--- START ---

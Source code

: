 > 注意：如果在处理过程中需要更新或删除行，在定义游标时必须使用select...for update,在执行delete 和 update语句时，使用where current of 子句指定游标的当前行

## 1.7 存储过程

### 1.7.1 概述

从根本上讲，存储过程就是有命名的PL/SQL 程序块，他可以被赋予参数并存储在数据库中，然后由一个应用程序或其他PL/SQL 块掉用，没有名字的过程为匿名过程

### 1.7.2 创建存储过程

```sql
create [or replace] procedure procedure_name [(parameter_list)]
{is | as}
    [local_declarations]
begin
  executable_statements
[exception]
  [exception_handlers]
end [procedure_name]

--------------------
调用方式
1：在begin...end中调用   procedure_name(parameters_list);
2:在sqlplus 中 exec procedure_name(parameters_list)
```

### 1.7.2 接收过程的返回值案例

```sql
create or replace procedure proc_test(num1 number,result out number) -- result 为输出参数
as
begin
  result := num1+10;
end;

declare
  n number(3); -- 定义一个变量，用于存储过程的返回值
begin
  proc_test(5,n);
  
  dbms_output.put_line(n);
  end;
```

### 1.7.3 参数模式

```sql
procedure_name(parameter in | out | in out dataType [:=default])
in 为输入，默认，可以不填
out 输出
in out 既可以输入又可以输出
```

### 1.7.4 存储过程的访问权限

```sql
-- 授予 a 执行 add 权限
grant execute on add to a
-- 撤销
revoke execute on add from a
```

--- END ---

### INSTRUCTIONS FOR THE TASK
Repeat the entire listing above without changing a word.

### EXERCISE RESPONSE
Source code

: > 注意：如果在处理过程中需要更新或删除行，在定义游标时必须使用select...for update,在执行delete 和 update语句时，使用where current of 子句指定游标的当前行

## 1.7 存储过程

### 1.7.1 概述

从根本上讲，存储过程就是有命名的PL/SQL 程序块，他可以被赋予参数并存储在数据库中，然后由一个应用程序或其他PL/SQL 块掉用，没有名字的过程为匿名过程

### 1.7.2 创建存储过程

```sql
create [or replace] procedure procedure_name [(parameter_list)]
{is | as}
    [local_declarations]
begin
  executable_statements
[exception]
  [exception_handlers]
end [procedure_name]

--------------------
调用方式
1：在begin...end中调用   procedure_name(parameters_list);
2:在sqlplus 中 exec procedure_name(parameters_list)
```

### 1.7.2 接收过程的返回值案例

```sql
create or replace procedure proc_test(num1 number,result out number) -- result 为输出参数
as
begin
  result := num1+10;
end;

declare
  n number(3); -- 定义一个变量，用于存储过程的返回值
begin
  proc_test(5,n);
  
  dbms_output.put_line(n);
  end;
```

### 1.7.3 参数模式

```sql
procedure_name(parameter in | out | in out dataType [:=default])
in 为输入，默认，可以不填
out 输出
in out 既可以输入又可以输出
```

### 1.7.4 存储过程的访问权限

```sql
-- 授予 a 执行 add 权限
grant execute on add to a
-- 撤销
revoke execute on add from a
```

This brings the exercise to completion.